Stick to baseball, 5/20/23.

I had two new posts this week for subscribers to the Athletic – a minor league scouting notebook on prospects with the Brewers, Pirates, and Phillies; and a draft scouting notebook looking at Max Clark, Dillon Head, Mac Horvath, and more.

My guests on the Keith Law Show the last two weeks have been Max Bazerman, discussing his new book Complicit: How We Enable the Unethical and How to Stop; and Russell Carleton, talking about his upcoming second book The New Ballgame: The Not-So-Hidden Forces Shaping Modern Baseball. You can listen and subscribe via iTunes, Spotify, Stitcher, amazon, or wherever you get your podcasts.

Just a reminder you can also find me on Spoutible and Bluesky as @keithlaw.

And now, the links…

  • The science behind reverse osmosis filtering was unclear, until a paper published in April upended the previous model and opened up the possibility of new membranes that make filtration, including desalination, more energy-efficient.
  • A conservative “foundation” recruited fifteen men at a Poughkeepsie homeless shelter to pretend they were veterans kicked out of a hotel to make room for migrants coming up from New York City. The plan fooled state Assemblyman Brian Maher (R), who fed the outrage machine until he had to admit he’d been had.
  • Bryan Slaton has resigned his post in the Texas legislature after it emerged that he’d behaved inappropriately with an intern. The Republican once introduced legislation to ban children from attending drag shows, claiming it was some form of grooming.
  • I agree with everything in this Mary Sue post about the disappointing S3 of Ted Lasso, which has none of the things that made the show good in its first two seasons.
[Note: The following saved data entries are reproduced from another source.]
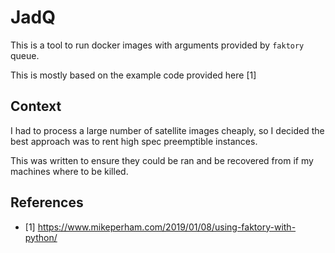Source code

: # JadQ

This is a tool to run docker images with arguments provided by `faktory`
queue.

This is mostly based on the example code provided here [1]

## Context

I had to process a large number of satellite images cheaply, so I decided
the best approach was to rent high spec preemptible instances.

This was written to ensure they could be ran and be recovered from if my
machines where to be killed.

## References

* [1] https://www.mikeperham.com/2019/01/08/using-faktory-with-python/
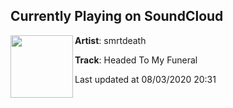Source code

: ## Currently Playing on SoundCloud

[<img align="left" width="100" src="https://i1.sndcdn.com/artworks-lPXzWl2OyoOH-0-t50x50.png">](https://soundcloud.com/smrtdeath/headed-to-my-funeral)

**Artist**: smrtdeath 

**Track**: Headed To My Funeral

Last updated at 08/03/2020 20:31
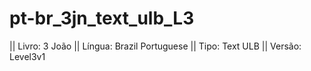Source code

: # pt-br_3jn_text_ulb_L3

|| Livro: 3 João
|| Língua: Brazil Portuguese 
|| Tipo: Text ULB 
|| Versão: Level3v1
But at least the episodes are longer!
  • The Arab League has quietly reinstated Syria, more than a decade after the nation and its murderous dictator President Bashad al-Assad were expelled for violent reprisals against protestors leading up to the country’s 12-year civil war.

Comments

  1. Brian in NoVA

    This quote from the Colorado article is beyond infuriating:

    “It is terribly important to be a disengaged citizen, and indeed, a disengaged student,” said David Randall, research director at the National Association of Scholars, a conservative organization that created the standards last year.

    A disengaged citizen and a disengaged student is important? Only if you want a dumb and disengaged citizenry. They’re openly giving up the game. Also the superintendent getting rid of mental health staff in favor of purely academics is a moron. There’s plenty of evidence that students do worse when dealing with mental health issues or are distracted. I had a family ordeal in high school that was taking a mental toll and one of my teachers (who was a former neighbor) pulled me aside a day or two into it and asked me “what’s wrong at home and don’t tell me you’re fine because I’ve known you long enough to know that you’re not being your normal self”. He made sure I saw a guidance counselor for a few weeks and let other teachers what I was dealing with. As a result, I managed to do well the rest of the quarter. If he hadn’t said something, I could’ve easily had issues and had some struggles.

    • A Salty Scientist

      This is why even non-parents need to follow school board elections. We’re in a fairly progressive enclave within a red state, and have had right wing nutjobs try to sneak their way onto the school board hoping that nobody was paying attention at election time.

    • A Salty Scientist

      And sheesh, I thought “disengagement” must have been a typo, but nope. They really are encouraging apathy.

  2. Why do we think Brian Maher was fooled rather than in on the scam?

  3. Another problem with Ted Lasso this season has been the focus on characters no longer associated with the team. Keeley is the worst, most annoying character on the show, and she has nothing to do with anything other than she’s still the owner’s friend. They could have dedicated a lot more time to Phoebe instead and it would have been a lot more fun. And Nate’s inner battle of wanting to be the Jose Mourinho lookalike and please his boss but trying to convince himself he’s a nice guy isn’t compelling since he isn’t playing off Ted and the other coaches. The season has had many laugh out loud moments, but they always seem random rather than being cohesive.

  4. I bailed on Ted Lasso in season 2 after the god-awful Christmas episode. Sounds like I’m not missing much.